We registered our plan for completing the meta-analysis, including the search strategy, with PROSPERO at [withheld to preserve author anonymity]. We identified suitable studies by searching electronic databases, manually searching reference lists of included articles, and writing to authors of included studies to request unpublished data. No responses were received from authors. The online databases searched were PubMed, ProQuest, EBSCO, EBSCO Open Dissertations, and Scopus. Search terms used were: (“assertiveness training” or “assertion training”) and (“social phobia” or “social anx*”). The use of a wildcard function, the asterisk, returned results with prefix anx-, for example, “social anxiety” and “social anxiousness.” We also used forward-citation searches with Google Scholar to locate articles that cited the studies included in the meta-analysis; we scrutinized these for relevant other studies.

A total of 73 articles were found, six of which met the selection criteria. A PRISMA flow diagram (Liberati et al., 2009) shows the procedure for selection of studies. Two researchers conducted a simultaneous search of the databases and then compared their search results and decided which studies to include by consensus.                  

Coding Procedures

One researcher selected and coded data for all studies, in conjunction with a second researcher. A third researcher then independently coded data relevant to the calculation of an effect size. The level of agreement for independent coding was 98%. We discussed differences and resolved them by consensus.

Descriptive Data

Items coded included: (1) author and publication year of study (2) sample description, (3) total number of sample participants, (4) sample mean age (age range used where mean could not be calculated), (5) percentage female, (6) country of origin, (7) type of control, (8) analysis type (all completed, intention-to-treat, completers), (9) social anxiety measures used,  (10) whether measure used to assess social anxiety has evidence of validity and reliability, (11) treatment delivery format (online, individual in-person, group in-person), (12) duration (in months) from baseline to final assessment, (13) total number of training weeks, (14) total number of training sessions, (16) weeks after the end of training prior to final assessment used in the meta-analysis, (17) overall attrition rate prior to assessment used in the meta-analysis, and (18) whether participants had high anxiety (on some measure), or no identified level of social anxiety.

Effect Size Data

We used pre- and post-score means and standard deviations of the training and control groups for each measure, the effect direction for each measure, and group sample sizes to calculate effect sizes.

Quality Criteria

We also coded data for quality assessment variables. These evaluated the reliability, validity, and bias risk of studies. They assessed whether: (1) groups were similar at baseline, (2) all therapists were trained to provide treatment, (3) an assertiveness training manual was used, (4) training manual use was assessed; (5) all participants were accounted for in report; (6) attrition at included final assessment did not exceed 25% in any condition.
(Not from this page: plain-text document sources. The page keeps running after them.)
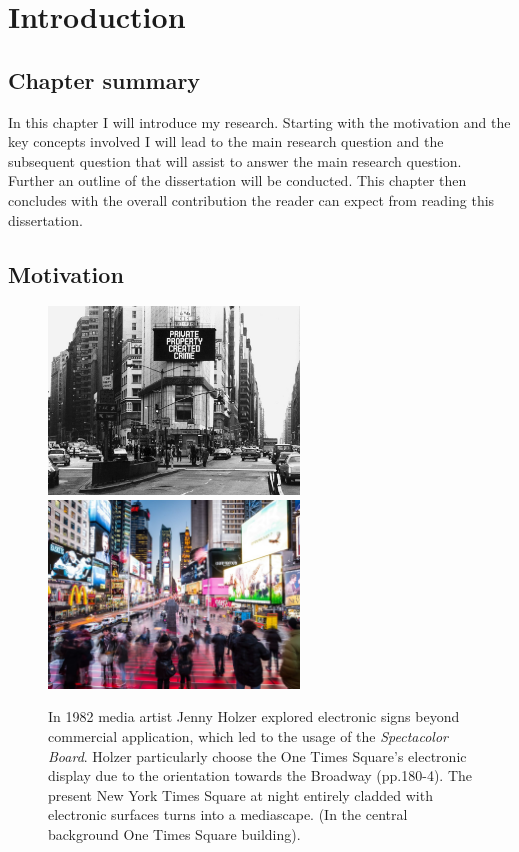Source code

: 

\chapter{Introduction}

\label{chapterlabel2}

\section*{Chapter summary} 

In this chapter I will introduce my research. Starting with the motivation and the key concepts involved I will lead to the main research question and the subsequent question that will assist to answer the main research question. Further an outline of the dissertation will be conducted. This chapter then concludes with the overall contribution the reader can expect from reading this dissertation.\newpage



\section{Motivation}


\begin{figure}[!b] 
\centering
\includegraphics[height=5cm]{Illustrations/Spectacolor_JennyHolzer_.jpg}
\includegraphics[height=5cm]{Illustrations/TimesSquare.jpg}
\caption [New York Times Square in 20XX] {In 1982 media artist Jenny Holzer  explored electronic signs beyond commercial application, which led to the usage of the \textit{Spectacolor Board}. Holzer particularly choose the One Times Square's electronic display due to the orientation towards the Broadway \cite{Tate_1988} (pp.180-4). The present New York Times Square at night entirely cladded with electronic surfaces turns into a mediascape. (In the central background One Times Square building).}
\label{TimesSquare}
\end{figure}

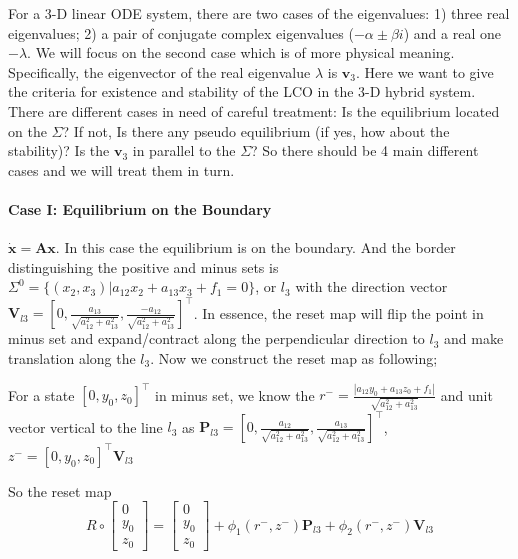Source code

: \documentclass[a4paper,10pt]{article}
\begin{document}
	For a 3-D linear ODE system, there are two cases of the eigenvalues: 1) three real eigenvalues; 2) a pair of conjugate complex eigenvalues ($-\alpha \pm \beta i$) and a real one $-\lambda$. We will focus on the second case which is of more physical meaning. Specifically, the eigenvector of the real eigenvalue $\lambda$ is $\mathbf{v}_3$. Here we want to give the criteria for existence and stability of the LCO in the 3-D hybrid system. There are different cases in need of careful treatment: Is the equilibrium located on the $\Sigma$? If not, Is there any pseudo equilibrium (if yes, how about the stability)? Is the $\mathbf{v}_3 $ in parallel to the $\Sigma$? So there should be 4 main different cases and we will treat them in turn.
	
	\paragraph{Case I: Equilibrium on the Boundary}
	$\dot{\mathbf{x}} =\mathbf{A}\mathbf{x}$. In this case the equilibrium is on the boundary. And the border distinguishing the positive and minus sets is $\Sigma^0 = \{(x_2,x_3)|a_{12}x_2+ a_{13}x_3+f_1=0\}$, or $l_3$ with the direction vector $\mathbf{V}_{l3} = [0,\frac{a_{13}}{\sqrt{a_{12}^2+a_{13}^2}},\frac{-a_{12}}{\sqrt{a_{12}^2+a_{13}^2}}]^{\top} $. %
	In essence, the reset map will flip the point in minus set and expand/contract along the perpendicular direction to $l_3$ and make translation along the $l_3$. Now we construct the reset map as following;
	
	For a state $[0,y_0,z_0]^{\top}$ in minus set, we know the $r^- = \frac{|a_{12}y_0+a_{13}z_0+f_1|}{\sqrt{a_{12}^2+a_{13}^2}}$ and  unit vector vertical to the line $l_3$ as $\mathbf{P}_{l3} = [0,\frac{a_{12}}{\sqrt{a_{12}^2+a_{13}^2}},\frac{a_{13}}{\sqrt{a_{12}^2+a_{13}^2}}]^{\top}$, $z^- = [0,y_0,z_0]^{\top} \mathbf{V}_{l3} $
	
	So the reset map 
	$$R \circ
	\begin{bmatrix}
	0\\y_0\\z_0
	\end{bmatrix} = 
	\begin{bmatrix}
	0\\y_0\\z_0
	\end{bmatrix} + \phi_1(r^-,z^-) \mathbf{P}_{l3}+\phi_2(r^-,z^-) \mathbf{V}_{l3}
	$$
	
\end{document}
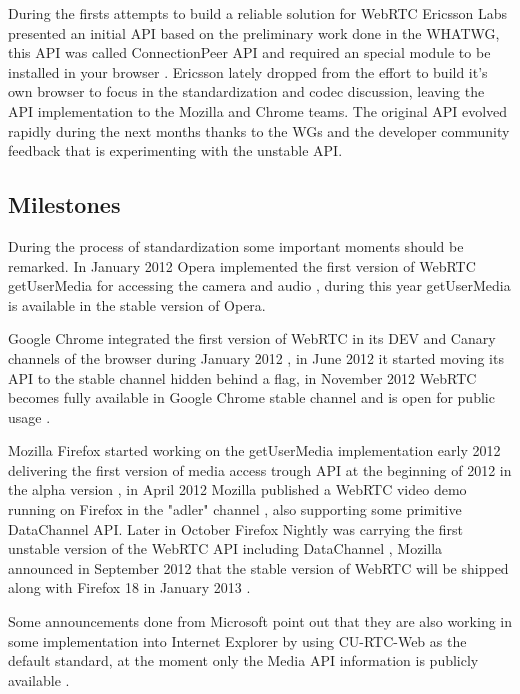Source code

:During the firsts attempts to build a reliable solution for WebRTC Ericsson Labs presented an initial API based on the preliminary work done in the WHATWG, this API was called ConnectionPeer API and required an special module to be installed in your browser \cite{ericssonwebrtc}. Ericsson lately dropped from the effort to build it's own browser to focus in the standardization and codec discussion, leaving the API implementation to the Mozilla and Chrome teams. The original API evolved rapidly during the next months thanks to the WGs and the developer community feedback that is experimenting with the unstable API.

\subsection{Milestones}

During the process of standardization some important moments should be remarked. In January 2012 Opera implemented the first version of WebRTC getUserMedia for accessing the camera and audio \cite{operaannouncement}, during this year getUserMedia is available in the stable version of Opera. 

Google Chrome integrated the first version of WebRTC in its DEV and Canary channels of the browser during January 2012 \cite{chromeannouncement}, in June 2012 it started moving its API to the stable channel hidden behind a flag, in November 2012 WebRTC becomes fully available in Google Chrome stable channel and is open for public usage \cite{chromestable}. 

Mozilla Firefox started working on the getUserMedia implementation early 2012 delivering the first version of media access trough API at the beginning of 2012 in the alpha version \cite{mozillablog}, in April 2012 Mozilla published a WebRTC video demo running on Firefox in the "adler" channel \cite{mozillawebrtc}, also supporting some primitive DataChannel API. Later in October Firefox Nightly was carrying the first unstable version of the WebRTC API including DataChannel \cite{mozillafinal}, Mozilla announced in September 2012 that the stable version of WebRTC will be shipped along with Firefox 18 in January 2013 \cite{mozillacomming}. 

Some announcements done from Microsoft point out that they are also working in some implementation into Internet Explorer by using CU-RTC-Web as the default standard, at the moment only the Media API information is publicly available \cite{microsoftcapture}.

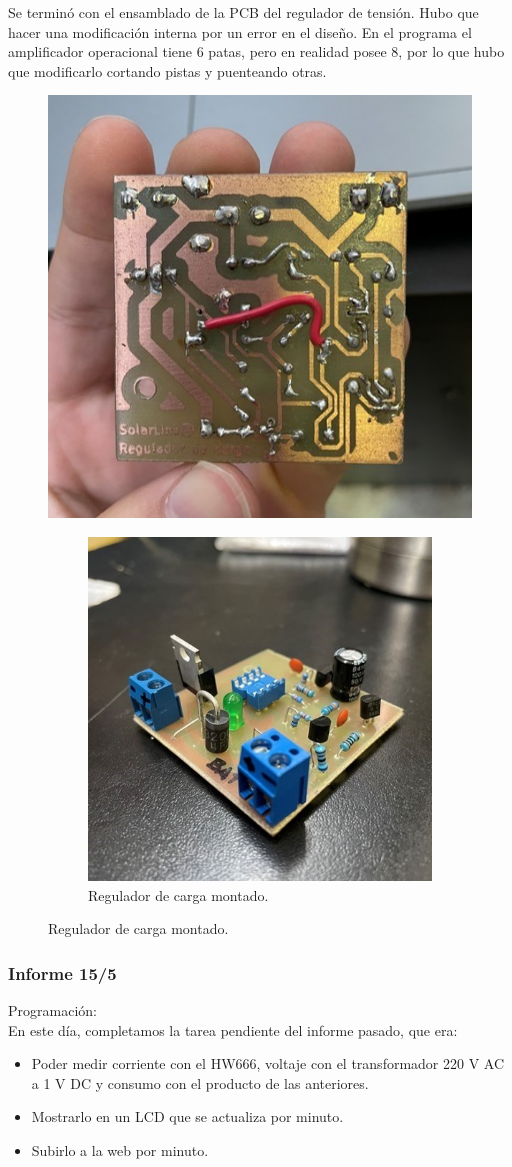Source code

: Se terminó con el ensamblado de la PCB del regulador de tensión. Hubo que hacer una modificación interna por un error en el diseño. En el programa el amplificador operacional tiene 6 patas, pero en realidad posee 8, por lo que hubo que modificarlo cortando pistas y puenteando otras.
\begin{figure}[H]
    \centering
    \includegraphics[width=0.5\linewidth]{informes/IMG_8085.jpg}
    \caption{Regulador de carga modificado.}

\begin{figure}[H]
    \centering
    \includegraphics[width=0.5\linewidth]{informes/IMG_8084.jpg}
    \caption{Regulador de carga montado.}
\end{figure}
    
\end{figure}

\subsubsection{Informe 15/5}

Programación:\\

En este día, completamos la tarea pendiente del informe pasado, que era:\\
\begin{itemize}
\item Poder medir corriente con el HW666, voltaje con el transformador 220 V AC a 1 V DC y consumo con el producto de las anteriores.
\item Mostrarlo en un LCD que se actualiza por minuto.
\item Subirlo a la web por minuto.

\end{itemize}

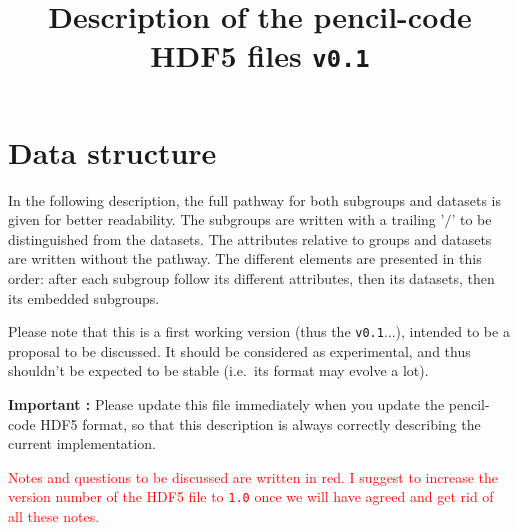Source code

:\documentclass[a4paper,12pt]{article}
\title{Description of the pencil-code HDF5 files \texttt{v0.1}}
\author{}
\newcommand{\note}[1]{\textcolor{red}{#1}}
\begin{document}
\maketitle
\thispagestyle{empty}



\section{Data structure}
\label{sec:data-structure}

In the following description, the full pathway for both subgroups and
datasets is given for better readability. The subgroups are written
with a trailing '$\slash$' to be distinguished from the datasets. The
attributes relative to groups and datasets are written without the
pathway. The different elements are presented in this order: after
each subgroup follow its different attributes, then its datasets,
then its embedded subgroups.


Please note that this is a first working version (thus the
\texttt{v0.1}...), intended to be a proposal to be discussed. It
should be considered as experimental, and thus shouldn't be expected
to be stable (i.e.\  its format may evolve a lot).


\textbf{Important :} Please update this file immediately when you
update the pencil-code HDF5 format, so that this description is always
correctly describing the current implementation.

\note{Notes and questions to be discussed are written in red. I
  suggest to increase the version number of the HDF5 file to
  \texttt{1.0} once we will have agreed and get rid of all these
  notes.}
\end{document}
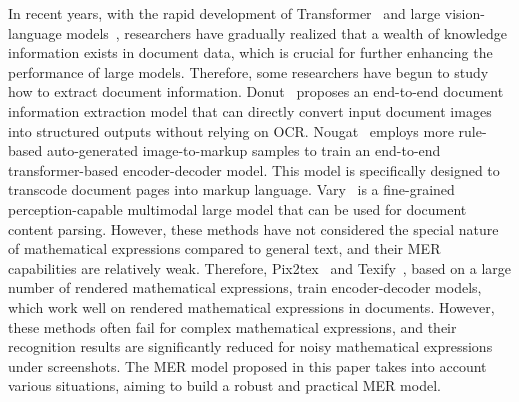 \documentclass[runningheads]{llncs}
\begin{document}
In recent years, with the rapid development of Transformer~\cite{vaswani2017attention} and large vision-language models~\cite{zhu2023minigpt,liu2024visual,dong2024internlm,liu2023improved}, researchers have gradually realized that a wealth of knowledge information exists in document data, which is crucial for further enhancing the performance of large models. Therefore, some researchers have begun to study how to extract document information. Donut~\cite{kim2022ocr} proposes an end-to-end document information extraction model that can directly convert input document images into structured outputs without relying on OCR. Nougat~\cite{blecher2023nougat} employs more rule-based auto-generated image-to-markup samples to train an end-to-end transformer-based encoder-decoder model. This model is specifically designed to transcode document pages into markup language. Vary~\cite{wei2023vary} is a fine-grained perception-capable multimodal large model that can be used for document content parsing. However, these methods have not considered the special nature of mathematical expressions compared to general text, and their MER capabilities are relatively weak. Therefore, Pix2tex~\cite{pix2tex2022} and Texify~\cite{texify2023}, based on a large number of rendered mathematical expressions, train encoder-decoder models, which work well on rendered mathematical expressions in documents. However, these methods often fail for complex mathematical expressions, and their recognition results are significantly reduced for noisy mathematical expressions under screenshots. The MER model proposed in this paper takes into account various situations, aiming to build a robust and practical MER model.
\end{document}
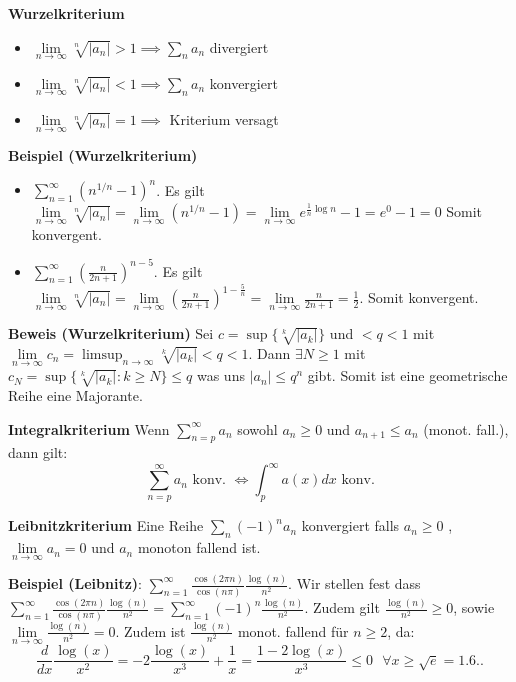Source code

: \documentclass[25pt]{sciposter}
\newcommand{\limm}{\lim\limits_{n \to \infty}}
\newenvironment{method}[1]{\begin{mdframed}[backgroundcolor=blue!10,innertopmargin=15pt, innerbottommargin=15pt, nobreak=true]
		\textbf{#1 }
	}
	{ 
	\end{mdframed}
}
\begin{document}
\begin{multicols}{3}
\begin{method}{Wurzelkriterium}
	\begin{itemize}
		\item $\lim\limits_{n \to \infty} \sqrt[n]{|a_n|}>1 \implies \sum_{n} a_n $ divergiert
		\item $\lim\limits_{n \to \infty} \sqrt[n]{|a_n|}<1 \implies \sum_{n} a_n $ konvergiert
		\item $\lim\limits_{n \to \infty} \sqrt[n]{|a_n|}=1 \implies $ Kriterium versagt
	\end{itemize}
\end{method}

\textbf{Beispiel (Wurzelkriterium)}
\begin{itemize}
	\item $\sum_{n=1}^{\infty} \left( n^{1/n} -1 \right)^n $. Es gilt $\limm \sqrt[n]{|a_n|} = \limm (n^{1/n}-1) = \limm e^{\frac{1}{n}\log n} -1 = e^0-1 = 0$ Somit konvergent.
	
	\item $\sum_{n=1}^{\infty} \left(\frac{n}{2n+1}\right) ^{n-5}$. Es gilt $\limm \sqrt[n]{|a_n|} = \limm \left( \frac{n}{2n+1} \right)^{1-\frac{5}{n}} = \limm\frac{n}{2n+1} = \frac{1}{2}$. Somit konvergent.
\end{itemize}


\textbf{Beweis (Wurzelkriterium)}
Sei $c = \sup \{\sqrt[k]{|a_k|}\}$ und $ < q< 1$ mit $\limm c_n = \limsup_{n\to \infty} \sqrt[k]{|a_k|} < q <1$. Dann $\exists N \geq 1$ mit $ c_N = \sup\{ \sqrt[k]{|a_k|}: k\geq N \} \leq q$ was uns $|a_n| \leq q^n$ gibt. Somit ist eine geometrische Reihe eine Majorante.


\begin{method}{Integralkriterium} Wenn $\sum_{n=p}^{\infty} a_n$ sowohl $a_n \geq 0$ und $a_{n+1} \leq a_n$ (monot. fall.), dann gilt:
$$\sum_{n=p}^{\infty} a_n \text{ konv. } \iff \int_{p}^{\infty} a(x) dx \text{ konv.}$$
\end{method}


\begin{method}{Leibnitzkriterium} Eine Reihe $\sum_n (-1)^n a_n$ konvergiert falls $a_n \geq 0$ , $\lim\limits_{n \to \infty } a_n = 0$ und $a_n$ monoton fallend ist.
\end{method}

\textbf{Beispiel (Leibnitz)}: $\sum_{n = 1}^{\infty} \frac{\cos(2\pi n)}{\cos(n \pi)} \frac{\log(n)}{n^2}$. Wir stellen fest dass $\sum_{n = 1}^{\infty} \frac{\cos(2\pi n)}{\cos(n \pi)} \frac{\log(n)}{n^2} = \sum_{n = 1}^{\infty} (-1)^n \frac{\log(n)}{n^2}$. Zudem gilt $\frac{\log(n)}{n^2} \geq 0$, sowie $\lim\limits_{n \to \infty} \frac{\log(n)}{n^2} = 0$. Zudem ist $\frac{\log(n)}{n^2}$ monot. fallend für $n \geq 2$, da: 
$$ \frac{d}{dx} \frac{\log(x)}{x^2} = -2 \frac{\log(x)}{x^3} + \frac{1}{x} = \frac{1- 2\log(x)}{x^3} \leq 0\text{ } \forall x \geq \sqrt{e} = 1.6..$$






\end{multicols}
\end{document}
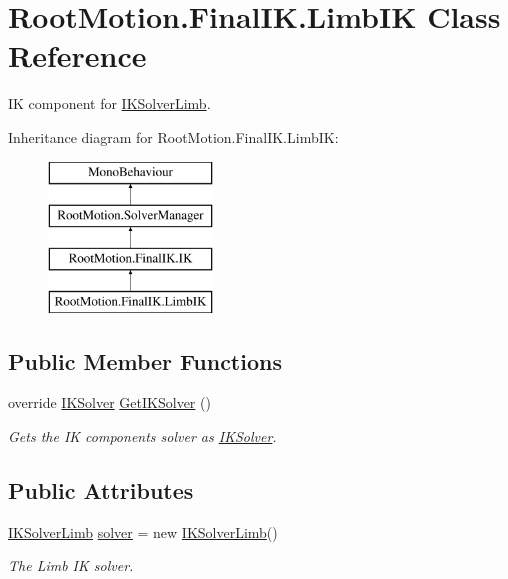 \hypertarget{class_root_motion_1_1_final_i_k_1_1_limb_i_k}{}\section{Root\+Motion.\+Final\+I\+K.\+Limb\+IK Class Reference}
\label{class_root_motion_1_1_final_i_k_1_1_limb_i_k}


IK component for \mbox{\hyperlink{class_root_motion_1_1_final_i_k_1_1_i_k_solver_limb}{I\+K\+Solver\+Limb}}.  


Inheritance diagram for Root\+Motion.\+Final\+I\+K.\+Limb\+IK\+:\begin{figure}[H]
\begin{center}
\leavevmode
\includegraphics[height=4.000000cm]{class_root_motion_1_1_final_i_k_1_1_limb_i_k}
\end{center}
\end{figure}
\subsection*{Public Member Functions}
\begin{DoxyCompactItemize}
\item 
override \mbox{\hyperlink{class_root_motion_1_1_final_i_k_1_1_i_k_solver}{I\+K\+Solver}} \mbox{\hyperlink{class_root_motion_1_1_final_i_k_1_1_limb_i_k_ad5769cba3e3e93e1872e59138e594e2c}{Get\+I\+K\+Solver}} ()
\begin{DoxyCompactList}\small\item\em Gets the IK component\textquotesingle{}s solver as \mbox{\hyperlink{class_root_motion_1_1_final_i_k_1_1_i_k_solver}{I\+K\+Solver}}. \end{DoxyCompactList}\end{DoxyCompactItemize}
\subsection*{Public Attributes}
\begin{DoxyCompactItemize}
\item 
\mbox{\hyperlink{class_root_motion_1_1_final_i_k_1_1_i_k_solver_limb}{I\+K\+Solver\+Limb}} \mbox{\hyperlink{class_root_motion_1_1_final_i_k_1_1_limb_i_k_a6ec986247a8754477daedd78c7b8b70a}{solver}} = new \mbox{\hyperlink{class_root_motion_1_1_final_i_k_1_1_i_k_solver_limb}{I\+K\+Solver\+Limb}}()
\begin{DoxyCompactList}\small\item\em The Limb IK solver. \end{DoxyCompactList}\end{DoxyCompactItemize}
We coded items as “Yes” if the criterion was present, “No” if not present, “Unknown” or “ND” (no data) if there were insufficient data to determine whether the criterion was present, and “NA” if not applicable. Where quality information was unclear or incomplete, we attempted to contact the authors to request further information. However, we did not obtain any data that way.


Of the 10 full-text articles retained for assessment of eligibility, four were excluded. The study by Asadnia et al. (2013) was published in Persian; an English version could not be obtained and attempts to translate the study using Google Translate were unsuccessful. DiGiuseppe et al. (1991) did not include data for post-intervention SDs or means, preventing the computation of an effect size. The report of the study by Abdolghaderi et al. (2021) began with an experimental group and a control group; however, the results section introduced a second experimental group without explanation, making the study too unclear to include. Finally, Faghihi and Goodarzi’s (2017) study employed a “semi-experimental” method, and the study report did not state that participants were randomly assigned to a condition.


The four questionnaires used in at least one study were the Social Phobia Inventory (SPIN; Connor et al., 2000), Social Interaction Anxiety Scale (SIAS; Mattick & Clarke, 1998), the Fear of Negative Evaluation Scale (FNE; Watson & Friend, 1969), and the Social Avoidance and Distress Scale (SAD; Watson & Friend, 1969).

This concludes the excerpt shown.